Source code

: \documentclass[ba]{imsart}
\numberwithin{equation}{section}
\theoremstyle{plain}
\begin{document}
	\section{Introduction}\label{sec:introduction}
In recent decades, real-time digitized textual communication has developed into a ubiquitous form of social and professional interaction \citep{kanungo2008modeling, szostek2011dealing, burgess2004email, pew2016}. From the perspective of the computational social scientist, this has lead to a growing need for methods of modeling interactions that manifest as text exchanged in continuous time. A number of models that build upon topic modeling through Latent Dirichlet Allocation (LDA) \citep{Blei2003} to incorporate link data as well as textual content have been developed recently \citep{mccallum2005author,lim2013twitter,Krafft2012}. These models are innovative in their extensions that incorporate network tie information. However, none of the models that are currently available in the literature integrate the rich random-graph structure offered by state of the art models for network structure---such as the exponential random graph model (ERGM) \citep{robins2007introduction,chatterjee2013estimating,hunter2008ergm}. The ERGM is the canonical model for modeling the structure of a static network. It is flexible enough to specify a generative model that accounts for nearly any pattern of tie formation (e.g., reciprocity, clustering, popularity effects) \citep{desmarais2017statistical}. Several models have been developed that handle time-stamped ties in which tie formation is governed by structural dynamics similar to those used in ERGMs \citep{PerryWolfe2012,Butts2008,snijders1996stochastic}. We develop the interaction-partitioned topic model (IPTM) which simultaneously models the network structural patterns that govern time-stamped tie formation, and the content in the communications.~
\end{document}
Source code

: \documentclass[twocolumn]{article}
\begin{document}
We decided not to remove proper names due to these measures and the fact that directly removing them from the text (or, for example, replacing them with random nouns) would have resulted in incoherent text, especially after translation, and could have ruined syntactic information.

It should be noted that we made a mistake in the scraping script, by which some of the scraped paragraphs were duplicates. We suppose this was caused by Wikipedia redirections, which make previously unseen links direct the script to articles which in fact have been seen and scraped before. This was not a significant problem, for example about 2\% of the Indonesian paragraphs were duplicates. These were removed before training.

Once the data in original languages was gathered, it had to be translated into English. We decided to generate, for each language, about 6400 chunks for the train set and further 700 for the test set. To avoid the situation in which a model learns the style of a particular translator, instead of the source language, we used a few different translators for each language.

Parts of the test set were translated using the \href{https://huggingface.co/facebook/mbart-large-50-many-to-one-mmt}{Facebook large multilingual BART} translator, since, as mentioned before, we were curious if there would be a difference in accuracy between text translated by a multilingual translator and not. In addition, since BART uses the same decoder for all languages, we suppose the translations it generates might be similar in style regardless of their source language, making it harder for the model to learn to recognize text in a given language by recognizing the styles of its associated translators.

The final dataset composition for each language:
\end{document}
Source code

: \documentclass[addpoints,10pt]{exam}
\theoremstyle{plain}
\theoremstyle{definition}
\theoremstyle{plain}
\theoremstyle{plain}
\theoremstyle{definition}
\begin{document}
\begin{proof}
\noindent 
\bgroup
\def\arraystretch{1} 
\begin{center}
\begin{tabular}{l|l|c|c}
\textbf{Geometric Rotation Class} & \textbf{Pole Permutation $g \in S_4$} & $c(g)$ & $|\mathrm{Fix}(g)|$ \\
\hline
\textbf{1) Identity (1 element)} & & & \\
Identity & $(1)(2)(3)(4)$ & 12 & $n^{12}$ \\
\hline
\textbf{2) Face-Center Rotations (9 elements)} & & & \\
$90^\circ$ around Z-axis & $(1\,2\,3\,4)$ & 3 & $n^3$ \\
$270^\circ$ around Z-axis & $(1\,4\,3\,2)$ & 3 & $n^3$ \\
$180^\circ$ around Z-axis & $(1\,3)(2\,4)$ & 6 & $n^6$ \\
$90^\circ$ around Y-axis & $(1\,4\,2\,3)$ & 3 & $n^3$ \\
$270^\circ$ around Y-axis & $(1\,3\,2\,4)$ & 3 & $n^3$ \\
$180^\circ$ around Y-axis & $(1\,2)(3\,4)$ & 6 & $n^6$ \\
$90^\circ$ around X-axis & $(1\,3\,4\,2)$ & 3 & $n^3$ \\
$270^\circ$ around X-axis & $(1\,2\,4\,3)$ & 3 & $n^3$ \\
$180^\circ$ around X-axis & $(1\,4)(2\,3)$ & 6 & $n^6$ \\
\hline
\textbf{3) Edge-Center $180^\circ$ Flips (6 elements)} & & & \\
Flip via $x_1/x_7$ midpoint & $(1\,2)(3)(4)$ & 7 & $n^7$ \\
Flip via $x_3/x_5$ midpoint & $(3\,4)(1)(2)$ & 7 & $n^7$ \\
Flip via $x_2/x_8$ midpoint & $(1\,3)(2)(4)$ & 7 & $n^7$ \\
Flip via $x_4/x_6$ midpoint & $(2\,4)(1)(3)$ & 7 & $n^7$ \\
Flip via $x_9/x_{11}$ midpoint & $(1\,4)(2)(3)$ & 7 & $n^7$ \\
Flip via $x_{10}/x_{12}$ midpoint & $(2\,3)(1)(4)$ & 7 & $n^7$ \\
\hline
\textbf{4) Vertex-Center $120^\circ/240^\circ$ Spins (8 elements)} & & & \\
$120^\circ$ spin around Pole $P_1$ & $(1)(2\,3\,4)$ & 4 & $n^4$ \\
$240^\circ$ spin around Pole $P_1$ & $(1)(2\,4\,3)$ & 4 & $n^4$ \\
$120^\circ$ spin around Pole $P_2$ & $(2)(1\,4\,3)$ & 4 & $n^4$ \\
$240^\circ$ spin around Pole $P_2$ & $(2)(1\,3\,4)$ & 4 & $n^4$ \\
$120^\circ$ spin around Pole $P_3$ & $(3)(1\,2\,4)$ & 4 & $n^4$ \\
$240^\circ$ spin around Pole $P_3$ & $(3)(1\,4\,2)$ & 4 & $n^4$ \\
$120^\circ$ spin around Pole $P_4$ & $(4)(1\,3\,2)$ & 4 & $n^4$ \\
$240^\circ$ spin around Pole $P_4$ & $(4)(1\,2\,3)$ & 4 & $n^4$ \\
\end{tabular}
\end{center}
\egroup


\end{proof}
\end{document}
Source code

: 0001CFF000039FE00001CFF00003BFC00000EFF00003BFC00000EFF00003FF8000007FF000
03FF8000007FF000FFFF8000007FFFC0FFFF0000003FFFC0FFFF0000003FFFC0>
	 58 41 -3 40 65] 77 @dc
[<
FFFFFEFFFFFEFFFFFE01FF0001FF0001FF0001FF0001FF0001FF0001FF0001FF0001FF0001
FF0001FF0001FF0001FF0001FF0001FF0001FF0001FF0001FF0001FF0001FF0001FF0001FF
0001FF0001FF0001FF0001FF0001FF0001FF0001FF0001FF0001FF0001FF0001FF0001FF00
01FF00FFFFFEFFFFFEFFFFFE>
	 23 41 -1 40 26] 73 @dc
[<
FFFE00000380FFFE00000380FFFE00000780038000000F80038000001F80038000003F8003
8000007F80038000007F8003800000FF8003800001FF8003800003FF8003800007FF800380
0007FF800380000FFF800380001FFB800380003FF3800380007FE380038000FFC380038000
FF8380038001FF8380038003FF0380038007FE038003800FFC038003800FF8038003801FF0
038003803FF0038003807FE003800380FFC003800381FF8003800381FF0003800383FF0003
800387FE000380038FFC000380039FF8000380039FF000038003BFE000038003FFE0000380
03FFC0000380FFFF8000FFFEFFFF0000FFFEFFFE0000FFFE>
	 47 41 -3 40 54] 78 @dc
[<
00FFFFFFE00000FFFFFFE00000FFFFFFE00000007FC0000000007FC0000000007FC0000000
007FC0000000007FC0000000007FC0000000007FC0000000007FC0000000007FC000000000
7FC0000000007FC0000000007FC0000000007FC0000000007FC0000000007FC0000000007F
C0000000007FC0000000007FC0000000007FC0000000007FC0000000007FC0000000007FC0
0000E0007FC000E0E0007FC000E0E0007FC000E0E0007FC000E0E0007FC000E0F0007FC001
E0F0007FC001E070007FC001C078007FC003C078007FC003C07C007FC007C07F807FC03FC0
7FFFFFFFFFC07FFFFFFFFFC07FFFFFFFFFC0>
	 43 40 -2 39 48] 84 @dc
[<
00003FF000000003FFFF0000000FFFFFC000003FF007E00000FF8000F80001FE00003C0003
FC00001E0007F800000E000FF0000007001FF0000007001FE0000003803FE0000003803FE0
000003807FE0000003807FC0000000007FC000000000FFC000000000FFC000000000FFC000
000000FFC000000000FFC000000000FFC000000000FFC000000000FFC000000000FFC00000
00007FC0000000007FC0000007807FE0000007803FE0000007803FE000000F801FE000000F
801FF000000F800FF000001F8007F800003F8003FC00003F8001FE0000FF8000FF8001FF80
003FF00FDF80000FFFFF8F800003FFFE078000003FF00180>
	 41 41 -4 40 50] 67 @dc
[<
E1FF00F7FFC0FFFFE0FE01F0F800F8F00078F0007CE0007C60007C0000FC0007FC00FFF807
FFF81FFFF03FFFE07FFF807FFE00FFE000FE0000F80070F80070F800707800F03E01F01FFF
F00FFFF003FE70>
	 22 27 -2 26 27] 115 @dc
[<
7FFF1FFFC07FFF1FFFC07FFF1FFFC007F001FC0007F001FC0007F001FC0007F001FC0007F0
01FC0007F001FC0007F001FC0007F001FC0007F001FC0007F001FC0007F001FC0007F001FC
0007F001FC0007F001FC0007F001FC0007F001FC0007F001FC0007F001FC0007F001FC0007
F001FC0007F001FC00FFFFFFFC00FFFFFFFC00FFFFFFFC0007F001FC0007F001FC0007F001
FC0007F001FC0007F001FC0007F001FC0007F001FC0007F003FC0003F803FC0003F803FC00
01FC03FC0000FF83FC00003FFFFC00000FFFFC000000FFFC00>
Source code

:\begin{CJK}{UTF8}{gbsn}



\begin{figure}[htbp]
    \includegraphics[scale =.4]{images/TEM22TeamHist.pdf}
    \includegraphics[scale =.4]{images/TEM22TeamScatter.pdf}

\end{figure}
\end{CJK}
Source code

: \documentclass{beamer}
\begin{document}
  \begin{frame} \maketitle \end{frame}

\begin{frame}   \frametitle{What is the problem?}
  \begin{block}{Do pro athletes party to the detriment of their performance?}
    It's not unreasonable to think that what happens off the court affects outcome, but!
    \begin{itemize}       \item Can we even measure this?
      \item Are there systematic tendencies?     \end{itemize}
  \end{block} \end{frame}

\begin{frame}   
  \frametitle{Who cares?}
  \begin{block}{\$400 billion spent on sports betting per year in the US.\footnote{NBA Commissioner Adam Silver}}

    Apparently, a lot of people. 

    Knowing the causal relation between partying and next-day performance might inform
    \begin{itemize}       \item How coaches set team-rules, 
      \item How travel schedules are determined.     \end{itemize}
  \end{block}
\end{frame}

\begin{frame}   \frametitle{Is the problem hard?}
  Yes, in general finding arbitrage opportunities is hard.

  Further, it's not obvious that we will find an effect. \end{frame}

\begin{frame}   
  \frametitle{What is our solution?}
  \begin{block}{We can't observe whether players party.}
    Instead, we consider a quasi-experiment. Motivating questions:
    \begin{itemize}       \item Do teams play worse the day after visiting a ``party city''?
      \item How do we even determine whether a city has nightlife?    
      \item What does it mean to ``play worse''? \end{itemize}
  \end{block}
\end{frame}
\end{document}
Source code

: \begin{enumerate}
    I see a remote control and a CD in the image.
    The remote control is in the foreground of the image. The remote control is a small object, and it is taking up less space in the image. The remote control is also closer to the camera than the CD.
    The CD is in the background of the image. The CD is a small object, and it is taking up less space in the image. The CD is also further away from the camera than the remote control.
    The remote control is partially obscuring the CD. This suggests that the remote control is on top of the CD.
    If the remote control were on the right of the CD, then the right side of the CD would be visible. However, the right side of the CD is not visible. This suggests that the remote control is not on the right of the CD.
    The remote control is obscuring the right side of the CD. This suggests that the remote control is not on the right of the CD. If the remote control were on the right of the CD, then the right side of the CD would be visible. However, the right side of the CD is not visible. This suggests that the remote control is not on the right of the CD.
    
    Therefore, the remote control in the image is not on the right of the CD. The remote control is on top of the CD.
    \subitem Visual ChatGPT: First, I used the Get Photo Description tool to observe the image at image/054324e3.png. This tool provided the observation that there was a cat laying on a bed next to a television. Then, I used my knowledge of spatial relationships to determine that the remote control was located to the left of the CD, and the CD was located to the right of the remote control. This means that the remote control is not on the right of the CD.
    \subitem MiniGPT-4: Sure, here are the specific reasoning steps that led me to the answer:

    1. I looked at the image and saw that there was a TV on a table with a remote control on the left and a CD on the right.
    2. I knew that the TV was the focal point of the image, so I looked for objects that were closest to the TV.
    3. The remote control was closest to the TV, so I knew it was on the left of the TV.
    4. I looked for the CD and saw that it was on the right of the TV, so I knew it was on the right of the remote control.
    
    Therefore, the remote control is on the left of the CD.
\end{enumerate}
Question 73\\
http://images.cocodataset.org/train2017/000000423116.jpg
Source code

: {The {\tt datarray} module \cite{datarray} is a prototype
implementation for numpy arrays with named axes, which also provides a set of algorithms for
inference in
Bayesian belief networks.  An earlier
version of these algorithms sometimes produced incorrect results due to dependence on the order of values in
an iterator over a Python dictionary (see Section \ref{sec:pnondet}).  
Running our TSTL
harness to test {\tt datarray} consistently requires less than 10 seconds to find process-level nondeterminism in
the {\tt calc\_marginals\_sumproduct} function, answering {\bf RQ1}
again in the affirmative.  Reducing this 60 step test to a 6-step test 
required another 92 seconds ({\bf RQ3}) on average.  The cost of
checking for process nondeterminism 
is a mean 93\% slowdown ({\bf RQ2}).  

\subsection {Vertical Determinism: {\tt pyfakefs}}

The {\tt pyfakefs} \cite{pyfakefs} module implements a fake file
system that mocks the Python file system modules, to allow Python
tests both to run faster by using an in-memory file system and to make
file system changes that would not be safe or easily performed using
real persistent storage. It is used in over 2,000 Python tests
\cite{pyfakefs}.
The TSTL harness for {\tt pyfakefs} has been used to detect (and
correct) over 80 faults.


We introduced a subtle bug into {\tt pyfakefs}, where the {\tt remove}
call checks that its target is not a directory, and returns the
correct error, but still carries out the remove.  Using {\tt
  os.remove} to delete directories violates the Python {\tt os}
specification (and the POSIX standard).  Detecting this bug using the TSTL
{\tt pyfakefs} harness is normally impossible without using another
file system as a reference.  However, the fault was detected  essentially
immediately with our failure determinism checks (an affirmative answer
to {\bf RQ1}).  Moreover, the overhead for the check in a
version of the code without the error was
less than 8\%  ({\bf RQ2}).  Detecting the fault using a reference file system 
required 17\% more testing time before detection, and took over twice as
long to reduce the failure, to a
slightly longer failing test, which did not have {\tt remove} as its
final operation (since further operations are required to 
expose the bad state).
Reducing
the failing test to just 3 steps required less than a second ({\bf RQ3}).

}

• [What this task involves]:
Copy every line of the records above that holds the word "documentclass".

• [Completed exercise]:
: \documentclass[ba]{imsart}
: \documentclass[twocolumn]{article}
: \documentclass[addpoints,10pt]{exam}
: \documentclass{beamer}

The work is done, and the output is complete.